Ein Pfeil flog dicht an ihrer Hüfte vorbei. Dieser rotbärtige Bogenschütze hatte aufgeholt. Mit ihm waren nun auch etliche andere Löwenreiter über dem Meerwanderer.

Plötzlich erklang ein Zischen wie von einem Kessel voll kochendem Wasser, dessen Deckel dem Druck nachgab. Schlagartig war die Luft rings herum erfüllt von unterarmlangen Hornsplittern. Sternauge zuckte auf. Aus dem Augenwinkel sah Nandalee, dass Eleborns Pegasus von drei der Splitter in die Brust getroffen wurde. Weitere hatten ihm die Flügel durchschlagen. Klirrend schlugen die Hornsplitter gegen die silbernen Schwingen ihrer Verfolger. Einer der Reiter sackte nach vorn. Ein Splitter hatte ihm die Kehle durchbohrt.

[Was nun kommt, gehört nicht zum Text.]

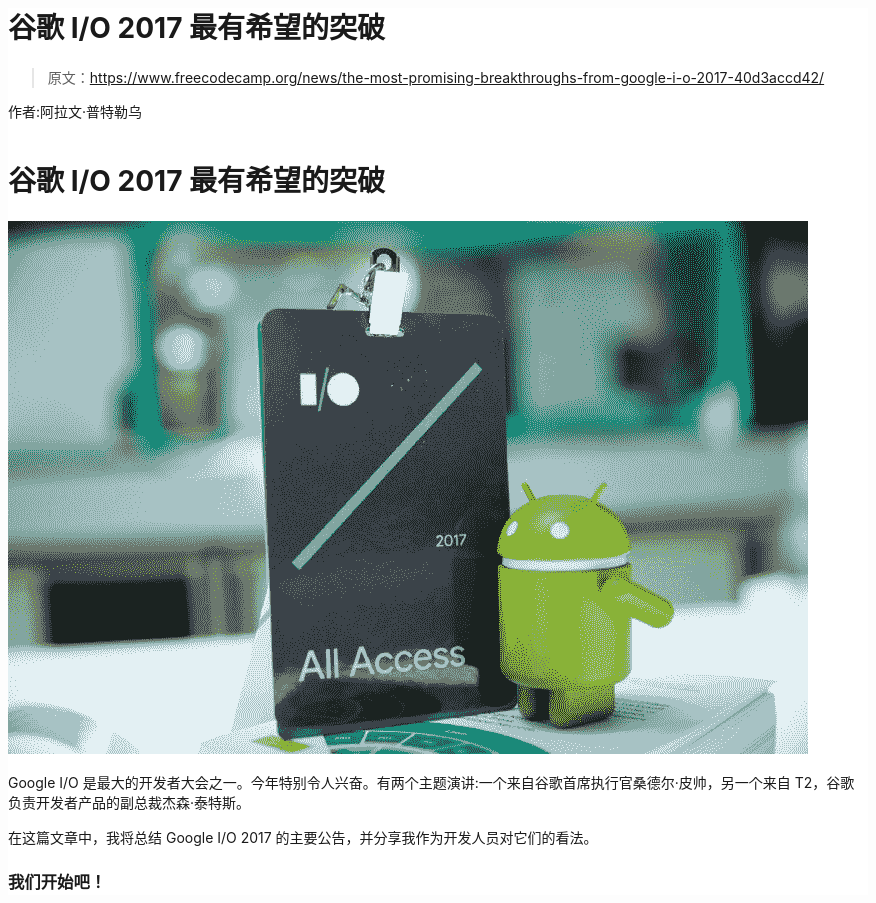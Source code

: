 # 谷歌 I/O 2017 最有希望的突破

> 原文：<https://www.freecodecamp.org/news/the-most-promising-breakthroughs-from-google-i-o-2017-40d3accd42/>

作者:阿拉文·普特勒乌

# 谷歌 I/O 2017 最有希望的突破

![1*DgghhBwGk38ig3imCvUKXw](img/7e14bba8436cdaec6c608168232fcb4b.png)

Google I/O 是最大的开发者大会之一。今年特别令人兴奋。有两个主题演讲:一个来自谷歌首席执行官桑德尔·皮帅，另一个来自 T2，谷歌负责开发者产品的副总裁杰森·泰特斯。

在这篇文章中，我将总结 Google I/O 2017 的主要公告，并分享我作为开发人员对它们的看法。

### 我们开始吧！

Eleborn stieß einen gellenden Schrei aus, als sein Pegasus dem Meer entgegenstürzte. Im letzten Augenblick schaffte es der Drachenelf, seine Stiefel aus den Sattelschlaufen zu befreien und in die aufgewühlte See zu springen. Er verschwand zwischen Tentakeln, die das Wasser zu sprühender Gischt aufwühlten.

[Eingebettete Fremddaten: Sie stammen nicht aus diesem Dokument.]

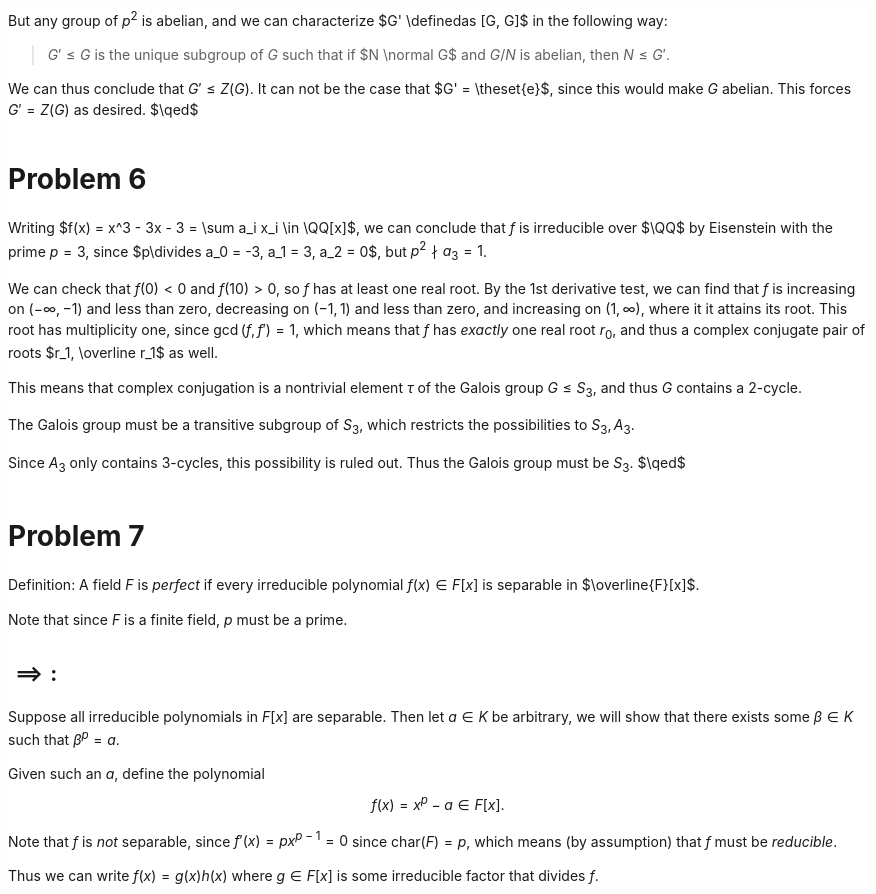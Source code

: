 But any group of $p^2$ is abelian, and we can characterize $G' \definedas [G, G]$ in the following way:

> $G' \leq G$ is the unique subgroup of $G$ such that if $N \normal G$ and $G/N$ is abelian, then $N \leq G'$.

We can thus conclude that $G' \leq Z(G)$. It can not be the case that $G' = \theset{e}$, since this would make $G$ abelian.
This forces $G' = Z(G)$ as desired. $\qed$

# Problem 6

Writing $f(x) = x^3 - 3x - 3 = \sum a_i x_i \in \QQ[x]$, we can conclude that $f$ is irreducible over $\QQ$ by Eisenstein with the prime $p=3$, since $p\divides a_0 = -3, a_1 = 3, a_2 = 0$, but $p^2 \nmid a_3 = 1$.

We can check that $f(0) < 0$ and $f(10) > 0$, so $f$ has at least one real root. By the 1st derivative test, we can find that $f$ is increasing on $(-\infty, -1)$ and less than zero, decreasing on $(-1, 1)$ and less than zero, and increasing on $(1, \infty)$, where it it attains its root.
This root has multiplicity one, since $\gcd(f, f') = 1$, which means that $f$ has *exactly* one real root $r_0$, and thus a complex conjugate pair of roots $r_1, \overline r_1$ as well.

This means that complex conjugation is a nontrivial element $\tau$ of the Galois group $G \leq S_3$, and thus $G$ contains a 2-cycle.

The Galois group must be a transitive subgroup of $S_3$, which restricts the possibilities to $S_3, A_3$.

Since $A_3$ only contains 3-cycles, this possibility is ruled out. Thus the Galois group must be $S_3$. $\qed$

# Problem 7

Definition: A field $F$ is *perfect* if every irreducible polynomial $f(x) \in F[x]$ is separable in $\overline{F}[x]$.

Note that since $F$ is a finite field, $p$ must be a prime.

## $\implies:$

Suppose all irreducible polynomials in $F[x]$ are separable.
Then let $a\in K$ be arbitrary, we will show that there exists some $\beta \in K$ such that $\beta^p = a$.

Given such an $a$, define the polynomial
$$
f(x) = x^p - a \in F[x].
$$

Note that $f$ is *not* separable, since $f'(x) = px^{p-1} = 0$ since $\mathrm{char}(F) = p$, which means (by assumption) that $f$ must be *reducible*.

Thus we can write $f(x) = g(x)h(x)$ where $g \in F[x]$ is some irreducible factor that divides $f$.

Ohne zu zögern, sprang Nandalee ihm nach. Eleborn war bereit gewesen, sein Leben für sie und damit Meliander zu wagen. Sie musste ihn dort herausholen!

Wie ein Blatt im Herbststurm

Eine Stunde zuvor …

Nodon stürmte die Treppe zur Terrasse über der Hafeneinfahrt. Die wenigen Menschenkinder, die ihm entgegenkamen, drückten sich gegen die Felswand, wenn er vorüberhastete. Dann rannten sie weiter.

Die Zwerge hatten sich einen der Aufgänge ins Höhlensystem freigekämpft. Sie begannen bereits den Hafen zu verlassen, obwohl immer noch Aale einliefen. Jene, die jetzt aus den Booten stiegen, waren weit weniger kämpferisch als Hornboris Mannschaft. Die Krieger waren blass und vermochten sich vor Erschöpfung kaum noch auf den Beinen zu halten.

Aber er würde ihnen nicht helfen. Das war nicht sein Kampf. Er war der Leibwächter Solaiyns. Ihm allein schuldete er Treue. Und er musste hier auf der Terrasse sein. Aloki hätte sich niemals weiter als ein paar Schritt von ihm entfernt. Er begriff nicht, was ihr der Fürst bedeutete. War sie in ihn verliebt? Hatte sie ihm einen Treueeid geschworen? Oder erpresste er sie gar? Doch was zählte das? Sie war dem Fürsten gegenüber bedingungslos loyal, einzig das war von Bedeutung. Und ihm war von den Himmelsschlangen aufgetragen worden, Solaiyns Leben zu schützen. Er hatte bislang jede seiner Missionen erfüllt.